Aim of the exercise: Your answer should consist of each line from the data below that contains "공식문서".

═════ Record extracts ═════

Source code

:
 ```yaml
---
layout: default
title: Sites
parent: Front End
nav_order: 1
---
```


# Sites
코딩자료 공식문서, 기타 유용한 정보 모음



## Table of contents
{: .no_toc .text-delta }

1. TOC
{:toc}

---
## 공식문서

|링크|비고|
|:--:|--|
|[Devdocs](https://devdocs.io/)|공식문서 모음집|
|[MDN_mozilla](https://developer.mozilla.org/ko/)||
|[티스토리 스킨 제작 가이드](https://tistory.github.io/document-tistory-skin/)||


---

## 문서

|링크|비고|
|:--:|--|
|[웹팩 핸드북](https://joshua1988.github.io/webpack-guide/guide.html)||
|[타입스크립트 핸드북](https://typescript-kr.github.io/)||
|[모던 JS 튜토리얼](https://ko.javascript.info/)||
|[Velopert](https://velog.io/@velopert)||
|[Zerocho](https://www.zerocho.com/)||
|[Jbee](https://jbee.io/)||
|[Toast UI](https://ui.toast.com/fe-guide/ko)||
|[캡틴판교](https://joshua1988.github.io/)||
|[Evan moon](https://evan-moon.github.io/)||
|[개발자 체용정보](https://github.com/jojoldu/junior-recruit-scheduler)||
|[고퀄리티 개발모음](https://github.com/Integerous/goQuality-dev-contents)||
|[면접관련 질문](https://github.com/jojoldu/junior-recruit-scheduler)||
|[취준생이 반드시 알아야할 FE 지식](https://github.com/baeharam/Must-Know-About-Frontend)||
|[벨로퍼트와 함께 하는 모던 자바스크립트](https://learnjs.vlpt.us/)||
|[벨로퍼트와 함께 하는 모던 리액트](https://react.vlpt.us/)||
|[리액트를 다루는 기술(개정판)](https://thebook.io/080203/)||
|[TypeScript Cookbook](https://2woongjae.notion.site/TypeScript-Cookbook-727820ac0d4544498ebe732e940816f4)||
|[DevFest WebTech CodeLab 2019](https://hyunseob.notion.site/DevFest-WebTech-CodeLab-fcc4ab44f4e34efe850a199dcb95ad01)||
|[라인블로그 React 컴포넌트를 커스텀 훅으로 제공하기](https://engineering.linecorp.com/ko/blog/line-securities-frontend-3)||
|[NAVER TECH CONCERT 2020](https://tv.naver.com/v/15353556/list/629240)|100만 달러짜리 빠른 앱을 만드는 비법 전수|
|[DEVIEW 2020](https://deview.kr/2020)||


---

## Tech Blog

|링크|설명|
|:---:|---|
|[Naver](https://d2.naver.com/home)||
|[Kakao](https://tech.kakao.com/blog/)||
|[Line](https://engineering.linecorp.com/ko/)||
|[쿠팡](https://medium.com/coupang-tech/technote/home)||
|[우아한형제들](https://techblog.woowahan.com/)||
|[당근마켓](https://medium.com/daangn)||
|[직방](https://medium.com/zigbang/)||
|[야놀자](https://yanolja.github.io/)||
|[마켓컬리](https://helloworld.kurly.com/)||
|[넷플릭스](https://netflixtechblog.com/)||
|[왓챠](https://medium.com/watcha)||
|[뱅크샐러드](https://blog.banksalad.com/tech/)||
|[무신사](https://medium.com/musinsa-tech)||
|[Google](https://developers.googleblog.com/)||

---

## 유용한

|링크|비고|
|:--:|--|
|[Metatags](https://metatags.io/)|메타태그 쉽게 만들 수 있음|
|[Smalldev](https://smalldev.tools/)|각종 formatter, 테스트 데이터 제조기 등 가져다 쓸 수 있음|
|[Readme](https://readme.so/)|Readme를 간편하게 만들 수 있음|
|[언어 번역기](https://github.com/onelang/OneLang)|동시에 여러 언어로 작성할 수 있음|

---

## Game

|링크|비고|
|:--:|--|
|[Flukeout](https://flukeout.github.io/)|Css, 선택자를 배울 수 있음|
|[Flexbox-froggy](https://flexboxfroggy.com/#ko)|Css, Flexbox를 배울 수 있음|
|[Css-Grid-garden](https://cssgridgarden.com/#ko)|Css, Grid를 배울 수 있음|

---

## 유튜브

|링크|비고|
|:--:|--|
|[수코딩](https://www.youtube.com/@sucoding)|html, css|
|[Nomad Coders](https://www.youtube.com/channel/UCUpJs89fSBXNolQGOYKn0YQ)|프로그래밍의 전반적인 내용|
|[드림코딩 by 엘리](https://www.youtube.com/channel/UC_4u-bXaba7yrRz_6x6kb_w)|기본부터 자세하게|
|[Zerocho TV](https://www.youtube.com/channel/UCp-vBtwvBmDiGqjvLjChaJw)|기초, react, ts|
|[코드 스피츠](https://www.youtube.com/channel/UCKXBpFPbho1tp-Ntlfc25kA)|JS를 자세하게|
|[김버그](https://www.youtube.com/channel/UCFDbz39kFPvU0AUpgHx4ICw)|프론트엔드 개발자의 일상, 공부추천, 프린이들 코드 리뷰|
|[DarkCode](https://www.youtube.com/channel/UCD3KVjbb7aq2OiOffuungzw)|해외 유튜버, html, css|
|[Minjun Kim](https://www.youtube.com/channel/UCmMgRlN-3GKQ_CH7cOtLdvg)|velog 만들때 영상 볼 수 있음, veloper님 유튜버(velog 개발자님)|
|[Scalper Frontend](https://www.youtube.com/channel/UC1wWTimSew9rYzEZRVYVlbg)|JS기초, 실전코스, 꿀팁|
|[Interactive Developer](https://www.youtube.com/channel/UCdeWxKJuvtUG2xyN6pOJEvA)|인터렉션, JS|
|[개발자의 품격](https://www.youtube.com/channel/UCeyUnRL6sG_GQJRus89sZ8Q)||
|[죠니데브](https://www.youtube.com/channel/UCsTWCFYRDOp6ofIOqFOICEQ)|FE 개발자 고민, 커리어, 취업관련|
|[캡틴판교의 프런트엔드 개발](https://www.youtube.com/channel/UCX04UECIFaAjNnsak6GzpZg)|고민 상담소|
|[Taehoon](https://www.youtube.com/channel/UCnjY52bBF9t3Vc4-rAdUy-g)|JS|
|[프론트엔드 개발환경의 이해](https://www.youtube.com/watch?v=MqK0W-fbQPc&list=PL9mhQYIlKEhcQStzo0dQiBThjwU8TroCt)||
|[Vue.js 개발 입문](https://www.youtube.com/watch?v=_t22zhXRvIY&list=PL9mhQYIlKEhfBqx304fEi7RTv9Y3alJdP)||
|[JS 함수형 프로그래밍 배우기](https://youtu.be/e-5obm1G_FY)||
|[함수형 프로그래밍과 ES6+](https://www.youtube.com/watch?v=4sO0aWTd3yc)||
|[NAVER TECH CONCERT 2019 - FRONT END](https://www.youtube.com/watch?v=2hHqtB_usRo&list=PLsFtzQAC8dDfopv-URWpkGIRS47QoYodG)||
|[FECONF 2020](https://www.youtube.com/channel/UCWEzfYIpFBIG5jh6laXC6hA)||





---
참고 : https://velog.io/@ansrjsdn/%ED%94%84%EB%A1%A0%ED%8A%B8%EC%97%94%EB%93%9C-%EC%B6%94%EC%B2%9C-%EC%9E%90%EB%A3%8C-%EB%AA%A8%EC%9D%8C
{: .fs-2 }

═════

Task output:
코딩자료 공식문서, 기타 유용한 정보 모음
## 공식문서
|[Devdocs](https://devdocs.io/)|공식문서 모음집|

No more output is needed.